Abstract
Background
Studies of adult hippocampal neurogenesis (AHN) in laboratory rodents have raised hopes for therapeutic interventions in neurodegenerative diseases and mood disorders, as AHN can be modulated by physical exercise, stress and environmental changes in these animals. Since it is not known whether cell proliferation and neurogenesis in wild living mice can be experimentally changed, this study investigates the responsiveness of AHN to voluntary running and to environmental change in wild caught long-tailed wood mice (Apodemus sylvaticus).
Results
Statistical analyses show that running had no impact on cell proliferation (p = 0.44), neurogenesis (p = 0.94) or survival of newly born neurons (p = 0.58). Likewise, housing in the laboratory has no effect on AHN. In addition, interindividual differences in the level of neurogenesis are not related to interindividual differences of running wheel performance (rs = -0.09, p = 0.79). There is a correlation between the number of proliferating cells and the number of cells of neuronal lineage (rs = 0.63, p < 0.001) and the number of pyknotic cells (rs = 0.5, p = 0.009), respectively.
Conclusion
Plasticity of adult neurogenesis is an established feature in strains of house mice and brown rats. Here, we demonstrate that voluntary running and environmental changes which are effective in house mice and brown rats cannot influence AHN in long-tailed wood mice. This indicates that in wild long-tailed wood mice different regulatory mechanisms act on cell proliferation and neurogenesis. If this difference reflects a species-specific adaptation or a broader adaptive strategy to a natural vs. domestic environment is unknown.
Background
In the dentate gyrus of the mammalian hippocampus progenitor cells continuously generate neurons throughout adulthood [1]. Adult hippocampal neurogenesis (AHN) occurs in various investigated mammals [2], including primates [3] and humans [4] but is low or missing in bats [5]. Among wild living mice and voles, levels of AHN can vary to a great extent, but it remains similar in taxonomic closely related species [6,7]. Two main findings have emerged from studies in laboratory mice and rats on the function of these new neurons and the regulation of AHN. First, the functional role of newly generated neurons has remained controversial. There have been reports that AHN correlates positively with hippocampus-dependent learning tasks, especially with spatial learning [8-11]. On the other hand, complete elimination of adult hippocampal neurogenesis has no or only minimal effects on a large number of behavioural measures in mice [12]. Second, adult neurogenesis in laboratory rodents varies extensively between species and strains [13,14], and can be modulated by various internal and external factors. Triggers such as physical exercise, enriched environment [15,16] and growth factors like BDNF or IGF-1 stimulate AHN [17]. Age, stress and impoverished environment in contrast have a negative regulatory effect on the production of new neurons [18-20].

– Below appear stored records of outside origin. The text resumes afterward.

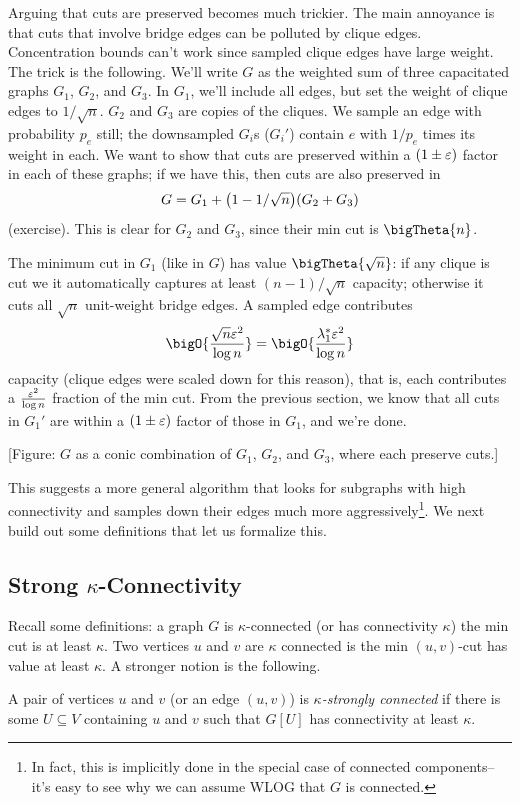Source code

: \documentclass[12pt]{article}
\begin{document}
Arguing that cuts are preserved becomes much trickier. The main annoyance is
that cuts that involve bridge edges can be polluted by clique edges.
Concentration bounds can't work since sampled clique edges have large weight.
The trick is the following. We'll write $G$ as the weighted sum of three
capacitated graphs $G_1$, $G_2$, and $G_3$. In $G_1$, we'll include all edges,
but set the weight of clique edges to $1/\sqrt{n}$. $G_2$ and $G_3$ are copies
of the cliques. We sample an edge with probability $p_e$ still; the downsampled
$G_i$s ($G_i'$) contain $e$ with $1/p_e$ times its weight in each. We want to
show that cuts are preserved within a $(1 \pm \eps)$ factor in each of these
graphs; if we have this, then cuts are also preserved in
\[
  G = G_1 + \paren{1 - 1/\sqrt{n}}(G_2 + G_3)
\]
(exercise). This is clear for $G_2$ and $G_3$, since their min cut is
$\bigTheta{n}$.

The minimum cut in $G_1$ (like in $G$) has value $\bigTheta{\sqrt{n}}$: if any
clique is cut we it automatically captures at least $(n - 1)/\sqrt{n}$ capacity;
otherwise it cuts all $\sqrt{n}$ unit-weight bridge edges. A sampled edge
contributes
\[
  \bigO{\frac{\sqrt{n}\eps^2}{\log n}} = \bigO{\frac{\lambda_1^*\eps^2}{\log n} }
\]
capacity (clique edges were scaled down for this reason), that is, each
contributes a $\frac{\eps^2}{\log n}$ fraction of the min cut. From the previous
section, we know that all cuts in $G_1'$ are within a $(1 \pm \eps)$ factor of
those in $G_1$, and we're done.

\begin{center}
  [Figure: $G$ as a conic combination of $G_1$, $G_2$, and $G_3$,
    where each preserve cuts.]
\end{center}
This suggests a more general algorithm that looks for subgraphs with high
connectivity and samples down their edges much more aggressively\footnote{In
fact, this is implicitly done in the special case of connected components--it's
easy to see why we can assume WLOG that $G$ is connected.}. We next build out
some definitions that let us formalize this.

\subsection{Strong $\kappa$-Connectivity}

Recall some definitions: a graph $G$ is $\kappa$-connected (or has connectivity
$\kappa$) the min cut is at least $\kappa$. Two vertices $u$ and $v$ are
$\kappa$ connected is the min $(u, v)$-cut has value at least $\kappa$. A
stronger notion is the following.
\begin{definition}
  A pair of vertices $u$ and $v$ (or an edge $(u, v)$) is
  \emph{$\kappa$-strongly connected} if there is some $U \subseteq V$ containing
  $u$ and $v$ such that $G[U]$ has connectivity at least $\kappa$.
\end{definition}
\end{document}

Physical exercise is a strong stimulator of cell proliferation and neurogenesis. In laboratory rodents it enhances the amount of cell proliferation and neurogenesis up to three fold [21]. These rodent findings have attracted much interest, because triggering of AHN through physical exercise might improve cognitive abilities in disabled or healthy humans, possibly by inducing specific gene expression patterns [22,23].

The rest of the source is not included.